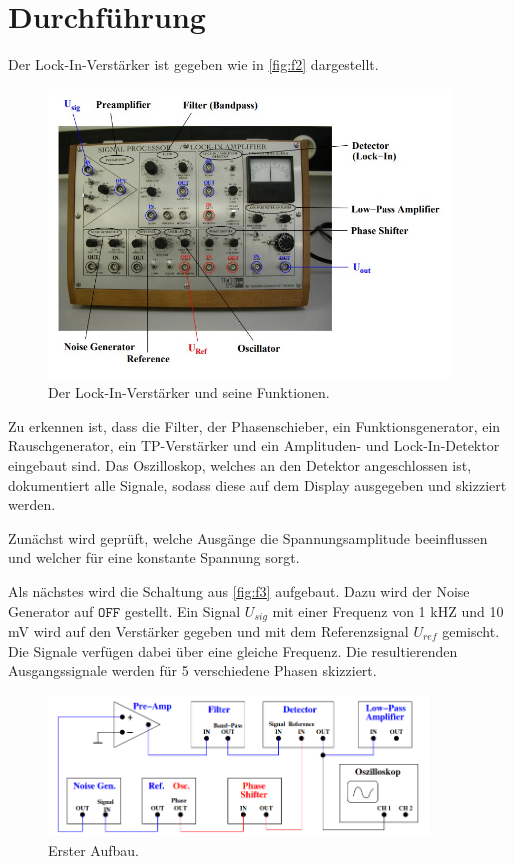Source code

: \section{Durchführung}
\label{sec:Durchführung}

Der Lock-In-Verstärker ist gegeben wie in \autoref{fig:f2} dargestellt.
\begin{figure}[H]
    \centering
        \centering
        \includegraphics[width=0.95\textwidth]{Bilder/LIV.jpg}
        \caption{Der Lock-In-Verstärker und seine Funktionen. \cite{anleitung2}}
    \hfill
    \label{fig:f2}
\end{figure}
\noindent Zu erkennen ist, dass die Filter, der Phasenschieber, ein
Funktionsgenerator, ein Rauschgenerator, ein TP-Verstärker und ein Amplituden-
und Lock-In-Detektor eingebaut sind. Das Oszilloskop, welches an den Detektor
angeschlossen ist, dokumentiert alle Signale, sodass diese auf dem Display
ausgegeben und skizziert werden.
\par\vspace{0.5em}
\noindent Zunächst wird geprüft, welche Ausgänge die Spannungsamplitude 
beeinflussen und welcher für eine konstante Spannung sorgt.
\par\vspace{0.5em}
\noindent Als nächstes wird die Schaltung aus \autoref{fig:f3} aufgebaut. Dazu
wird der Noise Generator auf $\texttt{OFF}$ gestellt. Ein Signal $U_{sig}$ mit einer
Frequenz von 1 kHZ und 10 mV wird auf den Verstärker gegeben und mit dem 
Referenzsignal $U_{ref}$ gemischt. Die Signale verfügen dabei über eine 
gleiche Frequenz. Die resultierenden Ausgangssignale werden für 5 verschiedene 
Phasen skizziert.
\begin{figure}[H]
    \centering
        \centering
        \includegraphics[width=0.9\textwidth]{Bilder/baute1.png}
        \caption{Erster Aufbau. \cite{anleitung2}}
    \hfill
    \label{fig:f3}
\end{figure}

###

What is needed is the data above, retyped exactly, with every picture left out.

REPLY TO THE EXERCISE:
Source code

: \section{Durchführung}
\label{sec:Durchführung}

Der Lock-In-Verstärker ist gegeben wie in \autoref{fig:f2} dargestellt.
\begin{figure}[H]
    \centering
        \centering
        \includegraphics[width=0.95\textwidth]{Bilder/LIV.jpg}
        \caption{Der Lock-In-Verstärker und seine Funktionen. \cite{anleitung2}}
    \hfill
    \label{fig:f2}
\end{figure}
\noindent Zu erkennen ist, dass die Filter, der Phasenschieber, ein
Funktionsgenerator, ein Rauschgenerator, ein TP-Verstärker und ein Amplituden-
und Lock-In-Detektor eingebaut sind. Das Oszilloskop, welches an den Detektor
angeschlossen ist, dokumentiert alle Signale, sodass diese auf dem Display
ausgegeben und skizziert werden.
\par\vspace{0.5em}
\noindent Zunächst wird geprüft, welche Ausgänge die Spannungsamplitude 
beeinflussen und welcher für eine konstante Spannung sorgt.
\par\vspace{0.5em}
\noindent Als nächstes wird die Schaltung aus \autoref{fig:f3} aufgebaut. Dazu
wird der Noise Generator auf $\texttt{OFF}$ gestellt. Ein Signal $U_{sig}$ mit einer
Frequenz von 1 kHZ und 10 mV wird auf den Verstärker gegeben und mit dem 
Referenzsignal $U_{ref}$ gemischt. Die Signale verfügen dabei über eine 
gleiche Frequenz. Die resultierenden Ausgangssignale werden für 5 verschiedene 
Phasen skizziert.
\begin{figure}[H]
    \centering
        \centering
        \includegraphics[width=0.9\textwidth]{Bilder/baute1.png}
        \caption{Erster Aufbau. \cite{anleitung2}}
    \hfill
    \label{fig:f3}
\end{figure}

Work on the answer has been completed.